Load to multiple tables from GCS

This BLOCK loads data from a group of files in GCS into multiple BigQuery tables in parallel.

Property Explanation
BLOCK name Configure the name displayed on this BLOCK.
GCP service account Select the GCP service account to use with this BLOCK.
Source data file group GCS URL

Designate a GCS URL for files containing the data that will be sent to BigQuery tables. This URL should be formatted as gs://bucketname/objectname*.csv. The asterisk will be replaced with any string greater than 0 characters, so any matching filenames will be read.

[% format character addressable] [variable expansion addressable]

Destination dataset

Designate the destination dataset's ID.

[% format character addressable] [variable expansion addressable]

Destination tables

Designate a prefix for the IDs of the destination tables.

Table IDs are created with this prefix attached to the file names (minus the file extension) designated in the URL of the "Source data file group GCS URL" property.

[% format character addressable] [variable expansion addressable]

Schema settings

Designate schema for the destination tables.

All tables will share the same schema, so the data sent from files must also share the same schema. An error will occur if schema vary.

This property can be skipped when the source data files contain JSON format data.

*You can set schema directly as JSON by clicking the "Edit as JSON" link.

In cases of non-empty tables

Select which action to perform when the destination tables already contain data.

  • Append: Appends new data to the table.
  • Overwrite: Overwrites the table with the new data.
  • Error: An error occurs if the table is not empty.
BLOCK memos Make notes about this BLOCK.
Reattempts in case of errors Configure the number of attempts to try in case of a request error.
Minimum timeout interval Set the number of seconds to wait for results. If results are not returned during this interval, the time will be doubled for each reattempt until the time set in the “Maximum timeout interval” property is reached.
Maximum timeout interval Indicate the maximum number of seconds to wait for results. The timeout interval will start with the value set in the "Minimum timeout interval" property and double with each reattempt until reaching the value set here.
File format

Choose a file format from those in GCS. Permissible formats are as follow.

  • CSV
  • NEWLINE_DELIMITED_JSON
  • DATASTORE_BACKUP
CSV delimiter character

Select the delimiter character used for CSV files.

  • Comma
  • Tab
  • Pipe
  • Other

If you choose "Other", specify a delimiter character in the accompanying field.

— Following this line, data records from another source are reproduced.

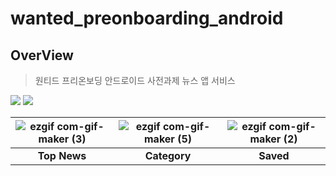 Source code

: # wanted_preonboarding_android

## OverView
> 원티드 프리온보딩 안드로이드 사전과제
> 뉴스 앱 서비스

<img src="https://img.shields.io/badge/Android-3DDC84?style=for-the-badge&logo=Android&logoColor=white"> <img src="https://img.shields.io/badge/Kotlin-7F52FF?style=for-the-badge&logo=Kotlin&logoColor=white">

|![ezgif com-gif-maker (3)](https://user-images.githubusercontent.com/85485290/190000411-b1731427-223e-413b-bc97-6190e916f1df.gif)|![ezgif com-gif-maker (5)](https://user-images.githubusercontent.com/85485290/189999907-fded82a2-7802-4020-9ee0-e0874f1707f4.gif)|![ezgif com-gif-maker (2)](https://user-images.githubusercontent.com/85485290/189999346-dafd6908-bf65-4c56-abf9-d58e4df8b347.gif)
|:------:|:---:|:---:|
| **Top News** | **Category** | **Saved** |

Number of skipped rows Configure the number of lead rows to skip for CSV files.
Permit rows with insufficient fields Select whether or not to permit rows with insufficient fields for CSV files.
Designate quotation marks Designate the character used for quotation marks for CSV files.
Allow line breaks within quoted fields Select whether or not allow quoted fields to contain line breaks.
Max number of bad rows Configure how many bad rows to allow before resulting in an error.
Ignore extra fields Select whether or not to ignore excess fields.
Trigger file URL

Designate a URL that BLOCKS will use to check if a file has been saved before starting the data transfer. If left blank, the data transfer will start without checking if a file has been saved.

[% format character addressable] [variable expansion addressable]

File check attempts Configure the maximum number or times to check if a file has been saved to the trigger file URL.
Time between checks Configure how many seconds to wait between checks on whether a file has been saved to the trigger file url.